Quinze minutes plus tard, nous arrivons non loin de là dans un acampamento. Des cabanes de bric et de broc, en bois de récupération et en bâche, ici et là. Une quarantaine de familles, je crois, se partagent le site. Nous ne sommes pas très à l’aise à l’arrivée, c’est un spectacle de désolation. Pour enfoncer le clou, une gelée, il y a 5 jours, a anéanti la totalité des petits jardins.

Nous entamons la discussion avec un ancien, arrivé là il y a environ deux ans, et venu de la ville. Petit à petit, c’est l’attroupement. Les gens sont accueillants, souriants, les enfants s’amusent avec quelques ballons de baudruche que François a tiré de sa poche.

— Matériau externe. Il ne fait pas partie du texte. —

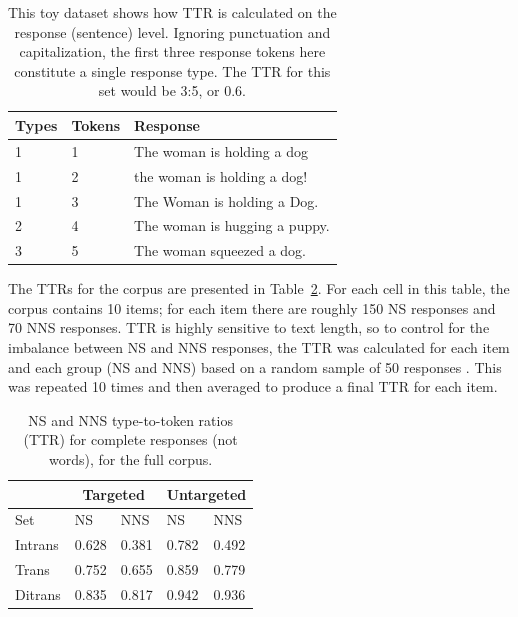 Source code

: \begin{table}[htb!]
\begin{center}
\begin{tabular}{|l|l|l|}
\hline
Types & Tokens & Response \\
\hline
1 & 1 & The woman is holding a dog \\
\hline
1 & 2 & the woman is holding a dog! \\
\hline
1 & 3 & The Woman is holding a Dog. \\
\hline
2 & 4 & The woman is hugging a puppy. \\
\hline
3 & 5 & The woman squeezed a dog. \\
\hline
\end{tabular}
\caption{\label{tab:type-token-examples} This toy dataset shows how TTR is calculated on the response (sentence) level. Ignoring punctuation and capitalization, the first three response tokens here constitute a single response type. The TTR for this set would be 3:5, or 0.6.}
\end{center}
\end{table}


The TTRs for the corpus are presented in Table~\ref{tab:ttr}. 
For each cell in this table, the corpus contains 10 items; for each item there are roughly 150 NS responses and 70 NNS responses. 
TTR is highly sensitive to text length, so to control for the imbalance between NS and NNS responses, the TTR was calculated for each item and each group (NS and NNS) based on a random sample of 50 responses \citep{grieve2007}.  This was repeated 10 times and then averaged to produce a final TTR for each item.

\begin{table}[h!]
\begin{center}
\begin{tabular}{|l||l|l||l|l|}
\hline
 & \multicolumn{2}{|c||}{Targeted} & \multicolumn{2}{|c|}{Untargeted} \\
\hline
 Set & NS & NNS & NS & NNS \\
\hline
\hline
Intrans & 0.628 & 0.381 & 0.782 & 0.492 \\
\hline
Trans & 0.752 & 0.655 & 0.859 & 0.779 \\ %
\hline
Ditrans & 0.835 & 0.817 & 0.942 & 0.936 \\ 
\hline
\end{tabular}
\caption{\label{tab:ttr} NS and NNS type-to-token ratios (TTR) for complete responses (not words), for the full corpus.}
\end{center}
\end{table}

Notre interprète pose une question osée : « si cela ne vous gêne pas, seriez vous d’accord pour nous faire visiter vos intérieurs ?». Nous voici donc à l’intérieur de ces cabanes de fortune. Nous rangeons les appareils photos, par respect, pour éviter le voyeurisme.

Nous finissons la visite dans la « cabane » d’une famille, presque une maison, celle-ci : montée avec des pieux d’eucalyptus, cimentée au sol, organisée autour de différentes pièces de vie, et avec une douche. Marrant, il y a même une télé. Elle ne peut pas fonctionner, il n’y a pas d’électricité, mais « mieux vaut anticiper » nous dit son « propriétaire ». Autour de la maison, des parcs avec jardin potager, porcs, volailles. Cette cabane dénote vraiment des autres, son propriétaire également. Il a fait le choix du retour à la terre via le MST, il vient de la ville mais est enfant de paysan, on le sent vraiment débrouillard, anticipateur, de l’or dans les mains. Il respire la joie et la confiance en l’avenir. Les choses ne peuvent que s’améliorer pour lui, il en est sûr. Dans deux ans, nous dit-il, il habitera dans une maison en dur et pourra regarder la finale de la coupe du monde à la maison, « France-Brésil » peut-être ? Il nous offre le café et un grand gâteau, il avait effectivement prévu de nous retenir un peu à la maison.

Ce soir, c’est la fête dans notre lieu d’hébergement. Les familles que nous avons visitées vont venir pour une fête culturelle. Elle nous a été préparée par Daniel, Fernanda, César, Martia, les coordinateurs de l’école Rosa Luxembours, où nous sommes hébergés. L’abri du repas a été décoré avec des guirlandes faites dans du papier journal, une grande casserole de grog local bien chaud a été préparée (Cachassa, eau, sucre, clous de girofle et gingembre), une autre de riz au lait. Nos hôtes ont apporté une sono, beaucoup se sont mis sur leur 31. Après quelques mots de présentation mutuelle et d’échange sur nos réalités, un feu de camp est allumé, le départ de la fête est donné.

On danse le forro, danse de couple assez serrée. On sent tout de suite que les brésiliens ont ça dans la peau, chacun se déhanche, tourne, change de partenaire… La soirée se poursuit une heure ou deux, mais à minuit, tout le monde regagne ses pénates, chacun à fort à faire demain matin.